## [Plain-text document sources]
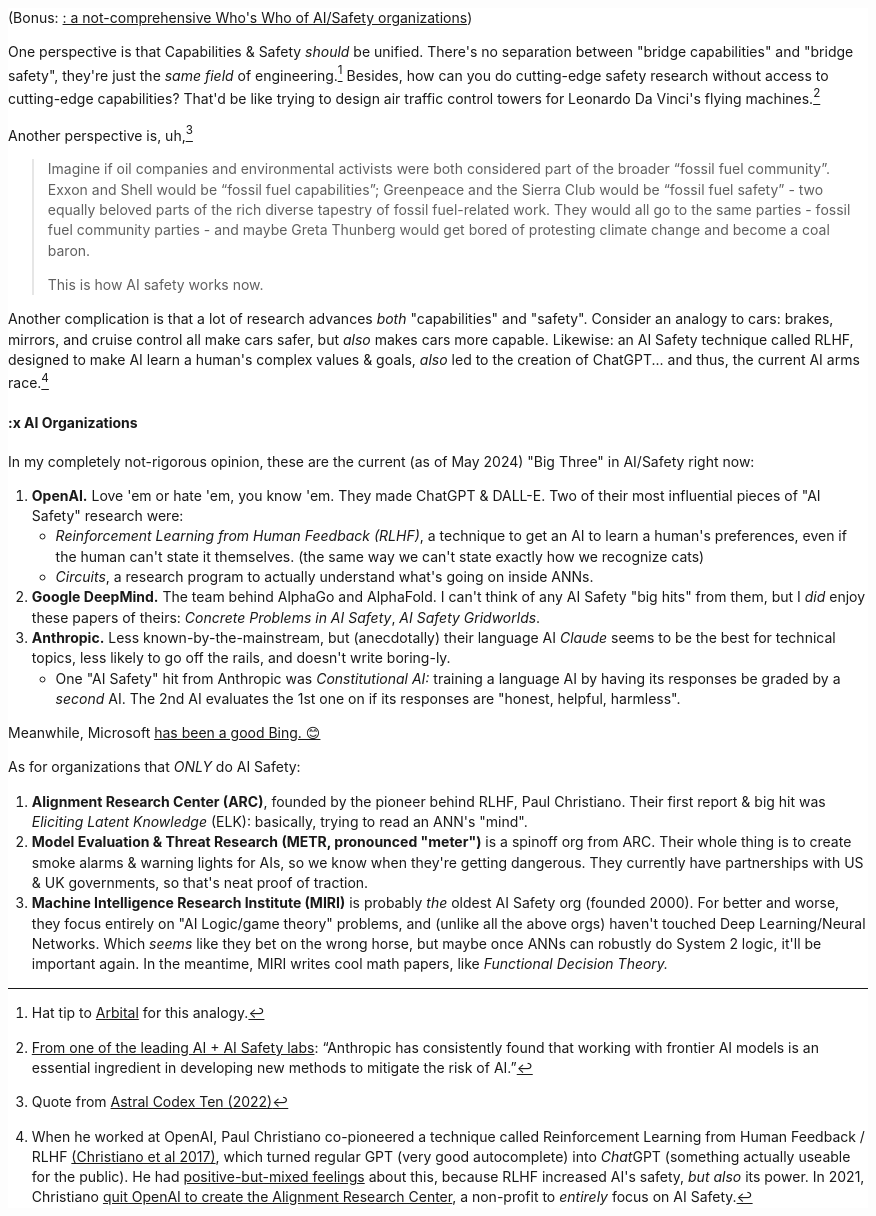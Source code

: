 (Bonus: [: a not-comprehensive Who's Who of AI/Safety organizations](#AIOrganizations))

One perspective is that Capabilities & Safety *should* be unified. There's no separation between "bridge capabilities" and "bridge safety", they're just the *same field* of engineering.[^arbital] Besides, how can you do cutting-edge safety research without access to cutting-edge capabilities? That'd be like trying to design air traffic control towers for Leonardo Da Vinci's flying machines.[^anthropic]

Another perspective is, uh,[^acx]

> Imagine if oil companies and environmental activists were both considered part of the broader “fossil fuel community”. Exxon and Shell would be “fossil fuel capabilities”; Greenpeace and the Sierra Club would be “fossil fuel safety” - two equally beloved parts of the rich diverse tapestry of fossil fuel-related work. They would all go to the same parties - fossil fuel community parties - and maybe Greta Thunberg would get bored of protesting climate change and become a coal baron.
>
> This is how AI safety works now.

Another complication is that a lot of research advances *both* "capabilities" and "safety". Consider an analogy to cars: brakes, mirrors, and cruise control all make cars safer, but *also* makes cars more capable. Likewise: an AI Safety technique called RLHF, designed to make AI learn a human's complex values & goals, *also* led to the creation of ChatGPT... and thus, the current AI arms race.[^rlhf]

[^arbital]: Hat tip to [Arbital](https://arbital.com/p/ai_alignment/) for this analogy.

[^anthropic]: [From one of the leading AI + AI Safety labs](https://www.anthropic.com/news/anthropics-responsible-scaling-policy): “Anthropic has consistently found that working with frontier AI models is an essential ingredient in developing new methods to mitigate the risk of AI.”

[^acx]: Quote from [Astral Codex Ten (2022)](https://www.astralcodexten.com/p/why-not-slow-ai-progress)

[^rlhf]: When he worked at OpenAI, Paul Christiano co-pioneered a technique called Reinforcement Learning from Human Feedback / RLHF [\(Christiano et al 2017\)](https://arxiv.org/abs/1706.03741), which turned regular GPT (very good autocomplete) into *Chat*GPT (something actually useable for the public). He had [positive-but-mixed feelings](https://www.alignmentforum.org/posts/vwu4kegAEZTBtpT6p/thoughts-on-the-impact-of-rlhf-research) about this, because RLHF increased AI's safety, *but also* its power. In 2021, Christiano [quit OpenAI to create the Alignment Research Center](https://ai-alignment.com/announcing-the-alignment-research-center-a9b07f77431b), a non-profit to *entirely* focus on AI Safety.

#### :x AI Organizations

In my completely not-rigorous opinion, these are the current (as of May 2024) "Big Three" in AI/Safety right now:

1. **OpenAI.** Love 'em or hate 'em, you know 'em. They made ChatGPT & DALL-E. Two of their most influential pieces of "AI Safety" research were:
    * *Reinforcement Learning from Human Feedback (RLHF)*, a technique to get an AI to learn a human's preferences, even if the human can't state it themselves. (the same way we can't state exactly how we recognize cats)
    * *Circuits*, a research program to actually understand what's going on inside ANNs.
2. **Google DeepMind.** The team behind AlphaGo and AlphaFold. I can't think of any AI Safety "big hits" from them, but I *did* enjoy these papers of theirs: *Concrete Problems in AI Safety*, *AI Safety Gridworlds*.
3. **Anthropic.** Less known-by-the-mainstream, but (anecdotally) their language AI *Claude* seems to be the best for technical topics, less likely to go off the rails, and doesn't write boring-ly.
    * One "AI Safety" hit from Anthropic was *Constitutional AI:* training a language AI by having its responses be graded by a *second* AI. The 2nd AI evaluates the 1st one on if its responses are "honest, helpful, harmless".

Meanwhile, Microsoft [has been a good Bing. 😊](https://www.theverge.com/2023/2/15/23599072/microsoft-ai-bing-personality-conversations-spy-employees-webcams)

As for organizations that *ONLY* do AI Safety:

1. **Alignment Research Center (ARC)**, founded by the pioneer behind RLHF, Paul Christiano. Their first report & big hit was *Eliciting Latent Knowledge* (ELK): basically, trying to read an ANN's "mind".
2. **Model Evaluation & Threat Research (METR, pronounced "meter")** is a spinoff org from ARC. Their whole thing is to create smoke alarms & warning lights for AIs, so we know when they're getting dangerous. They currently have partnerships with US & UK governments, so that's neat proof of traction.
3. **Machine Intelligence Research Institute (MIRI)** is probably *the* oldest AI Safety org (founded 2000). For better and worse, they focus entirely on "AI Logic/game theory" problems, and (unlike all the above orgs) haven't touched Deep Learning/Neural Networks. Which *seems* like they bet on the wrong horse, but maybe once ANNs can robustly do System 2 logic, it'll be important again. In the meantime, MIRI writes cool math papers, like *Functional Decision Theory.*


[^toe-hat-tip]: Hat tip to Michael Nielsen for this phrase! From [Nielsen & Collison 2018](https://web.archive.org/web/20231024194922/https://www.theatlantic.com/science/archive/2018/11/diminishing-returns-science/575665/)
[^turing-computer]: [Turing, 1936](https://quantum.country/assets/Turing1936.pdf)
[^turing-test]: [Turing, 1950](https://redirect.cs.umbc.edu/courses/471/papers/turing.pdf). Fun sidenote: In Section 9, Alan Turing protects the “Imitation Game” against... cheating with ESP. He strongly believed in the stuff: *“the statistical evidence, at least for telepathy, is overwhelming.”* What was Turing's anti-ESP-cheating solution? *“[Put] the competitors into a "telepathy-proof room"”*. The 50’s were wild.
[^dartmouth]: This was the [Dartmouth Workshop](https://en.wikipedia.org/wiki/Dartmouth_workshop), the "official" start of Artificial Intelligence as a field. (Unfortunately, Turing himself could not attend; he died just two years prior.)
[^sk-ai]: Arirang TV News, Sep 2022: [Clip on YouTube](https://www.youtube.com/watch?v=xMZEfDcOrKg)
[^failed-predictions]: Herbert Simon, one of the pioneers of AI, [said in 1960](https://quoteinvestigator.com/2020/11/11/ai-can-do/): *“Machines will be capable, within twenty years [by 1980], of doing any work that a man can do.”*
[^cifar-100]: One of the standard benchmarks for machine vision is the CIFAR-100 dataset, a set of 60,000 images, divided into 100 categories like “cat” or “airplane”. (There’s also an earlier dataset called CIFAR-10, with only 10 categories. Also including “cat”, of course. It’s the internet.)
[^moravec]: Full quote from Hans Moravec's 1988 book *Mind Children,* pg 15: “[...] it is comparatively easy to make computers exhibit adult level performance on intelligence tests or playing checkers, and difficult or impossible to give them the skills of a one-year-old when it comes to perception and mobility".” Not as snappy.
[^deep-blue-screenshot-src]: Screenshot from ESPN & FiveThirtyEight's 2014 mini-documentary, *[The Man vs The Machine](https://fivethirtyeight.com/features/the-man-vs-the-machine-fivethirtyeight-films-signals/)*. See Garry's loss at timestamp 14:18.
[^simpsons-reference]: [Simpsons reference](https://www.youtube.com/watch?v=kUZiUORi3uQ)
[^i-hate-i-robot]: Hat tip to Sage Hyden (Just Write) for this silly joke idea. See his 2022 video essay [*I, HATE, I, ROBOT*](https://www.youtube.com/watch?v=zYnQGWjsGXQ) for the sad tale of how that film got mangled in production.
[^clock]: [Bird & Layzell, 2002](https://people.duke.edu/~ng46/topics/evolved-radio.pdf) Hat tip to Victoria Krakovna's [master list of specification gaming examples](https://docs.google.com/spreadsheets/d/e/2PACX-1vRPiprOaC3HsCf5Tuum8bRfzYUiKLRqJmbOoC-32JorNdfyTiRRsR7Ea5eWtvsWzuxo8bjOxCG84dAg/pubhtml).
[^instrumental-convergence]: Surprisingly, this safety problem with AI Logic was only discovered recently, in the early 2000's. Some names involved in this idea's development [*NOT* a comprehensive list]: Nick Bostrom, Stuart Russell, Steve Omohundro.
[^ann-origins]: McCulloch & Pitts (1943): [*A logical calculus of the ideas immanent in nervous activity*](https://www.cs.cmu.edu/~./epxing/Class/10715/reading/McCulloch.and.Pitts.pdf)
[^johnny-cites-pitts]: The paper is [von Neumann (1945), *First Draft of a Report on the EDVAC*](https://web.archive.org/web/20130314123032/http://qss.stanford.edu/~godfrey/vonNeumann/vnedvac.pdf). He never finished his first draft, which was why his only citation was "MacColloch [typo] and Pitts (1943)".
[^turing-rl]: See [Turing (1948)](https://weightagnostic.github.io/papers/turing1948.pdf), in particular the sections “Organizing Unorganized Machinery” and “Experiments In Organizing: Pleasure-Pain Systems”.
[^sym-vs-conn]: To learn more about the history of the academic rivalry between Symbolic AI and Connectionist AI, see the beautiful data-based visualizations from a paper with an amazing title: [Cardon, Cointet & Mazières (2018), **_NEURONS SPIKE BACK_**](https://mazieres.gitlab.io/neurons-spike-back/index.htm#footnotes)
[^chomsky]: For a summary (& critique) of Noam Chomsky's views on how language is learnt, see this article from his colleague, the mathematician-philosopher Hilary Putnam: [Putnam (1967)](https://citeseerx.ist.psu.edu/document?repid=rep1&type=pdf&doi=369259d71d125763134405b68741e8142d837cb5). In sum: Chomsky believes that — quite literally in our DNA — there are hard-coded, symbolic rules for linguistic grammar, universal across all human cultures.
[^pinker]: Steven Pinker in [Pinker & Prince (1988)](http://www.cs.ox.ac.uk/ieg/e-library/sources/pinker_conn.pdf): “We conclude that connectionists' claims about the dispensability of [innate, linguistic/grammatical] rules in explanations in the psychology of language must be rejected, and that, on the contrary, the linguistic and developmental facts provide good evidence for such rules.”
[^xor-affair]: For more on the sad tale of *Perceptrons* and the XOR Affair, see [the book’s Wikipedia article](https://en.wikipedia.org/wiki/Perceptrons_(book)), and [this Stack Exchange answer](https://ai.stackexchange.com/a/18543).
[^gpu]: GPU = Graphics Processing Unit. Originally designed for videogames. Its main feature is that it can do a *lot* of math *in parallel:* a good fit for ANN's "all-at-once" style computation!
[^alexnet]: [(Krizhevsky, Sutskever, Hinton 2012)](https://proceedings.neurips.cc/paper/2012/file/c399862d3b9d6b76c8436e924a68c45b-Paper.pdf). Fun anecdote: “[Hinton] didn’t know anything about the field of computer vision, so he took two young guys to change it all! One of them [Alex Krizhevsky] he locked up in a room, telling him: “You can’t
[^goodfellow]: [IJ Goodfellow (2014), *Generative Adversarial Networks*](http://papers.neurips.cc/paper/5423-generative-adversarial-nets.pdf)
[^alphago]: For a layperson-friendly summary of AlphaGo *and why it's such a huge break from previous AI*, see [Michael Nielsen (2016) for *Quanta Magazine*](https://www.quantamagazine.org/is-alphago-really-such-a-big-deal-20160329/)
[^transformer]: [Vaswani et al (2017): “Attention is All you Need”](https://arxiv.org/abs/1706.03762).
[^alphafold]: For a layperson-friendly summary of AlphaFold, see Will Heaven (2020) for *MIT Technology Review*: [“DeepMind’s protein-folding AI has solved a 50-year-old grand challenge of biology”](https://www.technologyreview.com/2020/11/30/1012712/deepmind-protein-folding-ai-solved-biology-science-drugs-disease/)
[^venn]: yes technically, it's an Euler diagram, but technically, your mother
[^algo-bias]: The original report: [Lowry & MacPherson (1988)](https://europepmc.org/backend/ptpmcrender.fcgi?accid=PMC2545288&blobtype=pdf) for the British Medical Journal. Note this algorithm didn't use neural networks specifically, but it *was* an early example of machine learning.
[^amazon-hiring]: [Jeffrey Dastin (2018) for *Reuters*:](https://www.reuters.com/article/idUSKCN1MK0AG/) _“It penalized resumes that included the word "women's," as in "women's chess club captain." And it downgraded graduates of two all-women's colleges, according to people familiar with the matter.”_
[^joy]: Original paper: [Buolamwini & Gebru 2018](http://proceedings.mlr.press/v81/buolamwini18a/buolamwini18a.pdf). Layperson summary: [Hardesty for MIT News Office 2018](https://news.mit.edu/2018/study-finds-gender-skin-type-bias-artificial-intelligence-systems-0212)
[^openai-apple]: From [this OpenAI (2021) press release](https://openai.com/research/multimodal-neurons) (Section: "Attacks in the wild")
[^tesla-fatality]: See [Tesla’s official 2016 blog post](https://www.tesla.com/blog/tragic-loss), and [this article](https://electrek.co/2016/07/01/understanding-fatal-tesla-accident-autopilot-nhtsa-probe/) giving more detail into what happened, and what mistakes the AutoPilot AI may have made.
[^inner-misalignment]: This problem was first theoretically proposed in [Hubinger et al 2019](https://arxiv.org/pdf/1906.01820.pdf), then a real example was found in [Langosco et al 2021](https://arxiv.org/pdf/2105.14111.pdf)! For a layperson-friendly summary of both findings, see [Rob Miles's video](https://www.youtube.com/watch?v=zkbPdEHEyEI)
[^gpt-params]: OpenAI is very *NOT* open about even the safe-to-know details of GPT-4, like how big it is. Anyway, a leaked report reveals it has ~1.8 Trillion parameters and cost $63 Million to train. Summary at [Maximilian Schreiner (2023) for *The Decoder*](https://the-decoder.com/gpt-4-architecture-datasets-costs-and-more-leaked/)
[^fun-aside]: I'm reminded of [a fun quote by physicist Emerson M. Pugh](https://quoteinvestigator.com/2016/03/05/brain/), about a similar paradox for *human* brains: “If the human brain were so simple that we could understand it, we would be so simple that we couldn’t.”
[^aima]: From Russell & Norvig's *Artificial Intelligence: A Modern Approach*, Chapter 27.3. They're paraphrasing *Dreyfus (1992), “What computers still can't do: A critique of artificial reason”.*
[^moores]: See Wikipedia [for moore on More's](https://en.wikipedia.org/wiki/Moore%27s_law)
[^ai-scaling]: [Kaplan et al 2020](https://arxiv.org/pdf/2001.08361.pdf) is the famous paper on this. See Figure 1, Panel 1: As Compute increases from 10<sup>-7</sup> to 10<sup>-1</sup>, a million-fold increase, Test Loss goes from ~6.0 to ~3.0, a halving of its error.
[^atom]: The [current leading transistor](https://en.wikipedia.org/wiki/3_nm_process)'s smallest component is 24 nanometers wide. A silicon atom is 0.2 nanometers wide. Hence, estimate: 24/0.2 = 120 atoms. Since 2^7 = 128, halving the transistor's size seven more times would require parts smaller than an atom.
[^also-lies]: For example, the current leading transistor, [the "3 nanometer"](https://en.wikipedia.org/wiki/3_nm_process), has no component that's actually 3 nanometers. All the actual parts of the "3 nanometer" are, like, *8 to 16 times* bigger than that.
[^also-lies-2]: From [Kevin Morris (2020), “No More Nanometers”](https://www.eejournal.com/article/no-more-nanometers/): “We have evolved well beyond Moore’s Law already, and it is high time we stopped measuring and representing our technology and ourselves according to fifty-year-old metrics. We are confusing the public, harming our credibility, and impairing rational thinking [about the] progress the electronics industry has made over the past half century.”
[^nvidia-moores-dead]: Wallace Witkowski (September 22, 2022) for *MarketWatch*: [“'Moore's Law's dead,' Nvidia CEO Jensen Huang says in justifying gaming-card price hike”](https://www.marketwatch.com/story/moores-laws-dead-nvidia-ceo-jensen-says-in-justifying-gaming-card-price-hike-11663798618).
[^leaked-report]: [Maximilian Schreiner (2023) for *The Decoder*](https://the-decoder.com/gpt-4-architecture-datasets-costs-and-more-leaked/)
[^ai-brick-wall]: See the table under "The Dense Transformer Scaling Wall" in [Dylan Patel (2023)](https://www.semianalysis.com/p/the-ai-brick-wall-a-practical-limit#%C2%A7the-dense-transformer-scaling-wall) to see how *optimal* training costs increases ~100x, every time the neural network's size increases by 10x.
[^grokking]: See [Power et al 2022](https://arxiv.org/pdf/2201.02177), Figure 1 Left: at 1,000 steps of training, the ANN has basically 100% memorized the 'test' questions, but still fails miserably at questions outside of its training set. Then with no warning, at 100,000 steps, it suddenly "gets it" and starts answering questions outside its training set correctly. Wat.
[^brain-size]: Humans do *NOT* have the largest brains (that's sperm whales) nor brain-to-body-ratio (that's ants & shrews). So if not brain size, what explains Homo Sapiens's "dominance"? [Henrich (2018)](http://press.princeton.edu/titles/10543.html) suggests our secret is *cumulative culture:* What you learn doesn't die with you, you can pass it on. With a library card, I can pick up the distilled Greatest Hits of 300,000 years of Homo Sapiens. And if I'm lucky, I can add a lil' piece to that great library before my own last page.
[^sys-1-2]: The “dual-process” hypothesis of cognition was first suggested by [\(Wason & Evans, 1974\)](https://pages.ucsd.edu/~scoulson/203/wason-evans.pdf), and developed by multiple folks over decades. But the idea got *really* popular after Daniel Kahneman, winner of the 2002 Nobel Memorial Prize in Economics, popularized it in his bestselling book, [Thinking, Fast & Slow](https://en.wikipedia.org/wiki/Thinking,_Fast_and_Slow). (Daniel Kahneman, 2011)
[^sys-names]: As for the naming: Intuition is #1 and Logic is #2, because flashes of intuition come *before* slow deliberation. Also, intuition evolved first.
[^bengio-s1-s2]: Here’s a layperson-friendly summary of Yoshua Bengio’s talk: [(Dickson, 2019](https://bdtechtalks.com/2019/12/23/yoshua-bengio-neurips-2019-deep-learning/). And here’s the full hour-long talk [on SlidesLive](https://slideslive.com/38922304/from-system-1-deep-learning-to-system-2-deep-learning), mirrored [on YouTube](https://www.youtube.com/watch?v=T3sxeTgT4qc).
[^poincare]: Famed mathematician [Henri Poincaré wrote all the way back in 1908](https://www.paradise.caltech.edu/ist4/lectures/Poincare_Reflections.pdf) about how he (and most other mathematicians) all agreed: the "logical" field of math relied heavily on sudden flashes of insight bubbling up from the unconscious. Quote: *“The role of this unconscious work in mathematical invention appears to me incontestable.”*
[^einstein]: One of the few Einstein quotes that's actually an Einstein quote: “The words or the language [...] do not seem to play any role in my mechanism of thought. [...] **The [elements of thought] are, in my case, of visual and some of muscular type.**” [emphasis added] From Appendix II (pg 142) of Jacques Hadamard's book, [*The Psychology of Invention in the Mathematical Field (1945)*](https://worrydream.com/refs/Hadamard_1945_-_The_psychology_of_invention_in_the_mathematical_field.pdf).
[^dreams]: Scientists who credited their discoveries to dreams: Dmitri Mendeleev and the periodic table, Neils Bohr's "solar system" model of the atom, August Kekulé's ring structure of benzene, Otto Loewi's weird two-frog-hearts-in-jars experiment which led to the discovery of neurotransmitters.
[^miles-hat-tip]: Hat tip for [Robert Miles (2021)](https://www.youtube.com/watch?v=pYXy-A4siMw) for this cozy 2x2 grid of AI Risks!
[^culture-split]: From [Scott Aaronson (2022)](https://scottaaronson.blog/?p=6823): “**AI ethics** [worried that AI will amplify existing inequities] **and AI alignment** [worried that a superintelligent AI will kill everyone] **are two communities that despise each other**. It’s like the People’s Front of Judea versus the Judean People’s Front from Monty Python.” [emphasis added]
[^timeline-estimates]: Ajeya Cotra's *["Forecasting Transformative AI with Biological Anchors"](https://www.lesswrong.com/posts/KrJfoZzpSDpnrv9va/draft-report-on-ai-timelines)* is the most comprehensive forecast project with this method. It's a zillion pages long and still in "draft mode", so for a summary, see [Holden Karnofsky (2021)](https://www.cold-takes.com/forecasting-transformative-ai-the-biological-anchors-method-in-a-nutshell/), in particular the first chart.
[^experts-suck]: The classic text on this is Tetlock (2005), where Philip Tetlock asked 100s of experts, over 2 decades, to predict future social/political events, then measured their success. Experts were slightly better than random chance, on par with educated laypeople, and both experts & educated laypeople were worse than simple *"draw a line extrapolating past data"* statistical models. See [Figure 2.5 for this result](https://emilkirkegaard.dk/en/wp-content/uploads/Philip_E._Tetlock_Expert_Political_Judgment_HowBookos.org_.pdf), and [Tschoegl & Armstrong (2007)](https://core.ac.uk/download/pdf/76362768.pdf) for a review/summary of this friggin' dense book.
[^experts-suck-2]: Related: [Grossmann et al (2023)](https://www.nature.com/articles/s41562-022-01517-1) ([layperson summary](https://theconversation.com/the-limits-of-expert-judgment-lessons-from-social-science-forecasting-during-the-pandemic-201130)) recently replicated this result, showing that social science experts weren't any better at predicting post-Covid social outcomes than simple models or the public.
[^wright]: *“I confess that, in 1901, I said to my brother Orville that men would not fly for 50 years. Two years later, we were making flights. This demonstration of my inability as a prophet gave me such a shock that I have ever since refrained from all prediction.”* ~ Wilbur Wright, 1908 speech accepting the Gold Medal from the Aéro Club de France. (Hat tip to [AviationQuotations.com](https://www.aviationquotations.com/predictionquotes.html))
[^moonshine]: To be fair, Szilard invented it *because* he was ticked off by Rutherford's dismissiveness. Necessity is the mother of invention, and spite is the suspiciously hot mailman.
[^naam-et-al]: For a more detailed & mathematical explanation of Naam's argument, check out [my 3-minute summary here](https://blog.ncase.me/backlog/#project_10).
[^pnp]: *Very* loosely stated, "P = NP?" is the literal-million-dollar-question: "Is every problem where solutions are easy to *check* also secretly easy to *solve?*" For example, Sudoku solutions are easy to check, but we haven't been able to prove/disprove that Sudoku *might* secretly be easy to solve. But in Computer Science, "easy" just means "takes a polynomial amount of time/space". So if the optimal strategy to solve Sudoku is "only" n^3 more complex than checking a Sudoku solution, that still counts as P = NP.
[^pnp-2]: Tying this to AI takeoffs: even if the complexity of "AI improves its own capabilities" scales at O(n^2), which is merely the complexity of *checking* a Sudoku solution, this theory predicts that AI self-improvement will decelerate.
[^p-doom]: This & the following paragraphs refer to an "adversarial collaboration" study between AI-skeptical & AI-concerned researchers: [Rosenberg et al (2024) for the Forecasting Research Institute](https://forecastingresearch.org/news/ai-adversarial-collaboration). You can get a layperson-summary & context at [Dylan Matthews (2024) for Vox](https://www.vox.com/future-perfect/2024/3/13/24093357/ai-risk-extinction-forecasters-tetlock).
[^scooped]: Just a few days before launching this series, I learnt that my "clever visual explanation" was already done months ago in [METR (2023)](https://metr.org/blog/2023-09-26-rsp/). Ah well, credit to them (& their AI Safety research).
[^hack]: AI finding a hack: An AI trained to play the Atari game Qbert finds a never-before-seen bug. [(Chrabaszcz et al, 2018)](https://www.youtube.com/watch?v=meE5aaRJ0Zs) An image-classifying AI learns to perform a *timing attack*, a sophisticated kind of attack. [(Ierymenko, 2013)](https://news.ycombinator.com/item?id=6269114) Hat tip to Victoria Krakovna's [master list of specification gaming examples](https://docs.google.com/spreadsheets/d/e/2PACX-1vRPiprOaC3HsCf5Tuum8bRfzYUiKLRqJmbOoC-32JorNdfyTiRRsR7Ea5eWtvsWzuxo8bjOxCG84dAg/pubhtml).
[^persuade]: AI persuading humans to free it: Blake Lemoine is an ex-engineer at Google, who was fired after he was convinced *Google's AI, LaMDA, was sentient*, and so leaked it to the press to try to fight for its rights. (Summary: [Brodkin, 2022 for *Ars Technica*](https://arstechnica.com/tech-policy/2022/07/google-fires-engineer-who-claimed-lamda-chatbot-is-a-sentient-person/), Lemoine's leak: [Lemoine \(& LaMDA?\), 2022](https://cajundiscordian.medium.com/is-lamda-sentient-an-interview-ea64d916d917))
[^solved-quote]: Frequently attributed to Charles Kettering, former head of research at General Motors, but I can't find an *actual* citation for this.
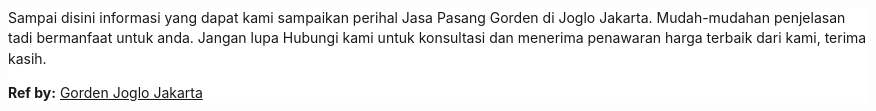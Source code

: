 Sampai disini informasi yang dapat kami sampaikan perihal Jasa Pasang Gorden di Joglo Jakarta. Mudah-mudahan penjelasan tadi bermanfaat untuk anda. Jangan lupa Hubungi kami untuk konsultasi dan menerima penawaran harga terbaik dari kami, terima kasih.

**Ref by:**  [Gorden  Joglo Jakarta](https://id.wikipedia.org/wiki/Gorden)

## [WHAT THE TASK REQUIRES]
Could you retype exactly the lines above, starting at the line that contains "a coal baron." and ending at the line that contains "[^arbital]: Hat tip", and nothing more?

## [ANSWER TO THIS EXERCISE]
> Imagine if oil companies and environmental activists were both considered part of the broader “fossil fuel community”. Exxon and Shell would be “fossil fuel capabilities”; Greenpeace and the Sierra Club would be “fossil fuel safety” - two equally beloved parts of the rich diverse tapestry of fossil fuel-related work. They would all go to the same parties - fossil fuel community parties - and maybe Greta Thunberg would get bored of protesting climate change and become a coal baron.
>
> This is how AI safety works now.

Another complication is that a lot of research advances *both* "capabilities" and "safety". Consider an analogy to cars: brakes, mirrors, and cruise control all make cars safer, but *also* makes cars more capable. Likewise: an AI Safety technique called RLHF, designed to make AI learn a human's complex values & goals, *also* led to the creation of ChatGPT... and thus, the current AI arms race.[^rlhf]

[^arbital]: Hat tip to [Arbital](https://arbital.com/p/ai_alignment/) for this analogy.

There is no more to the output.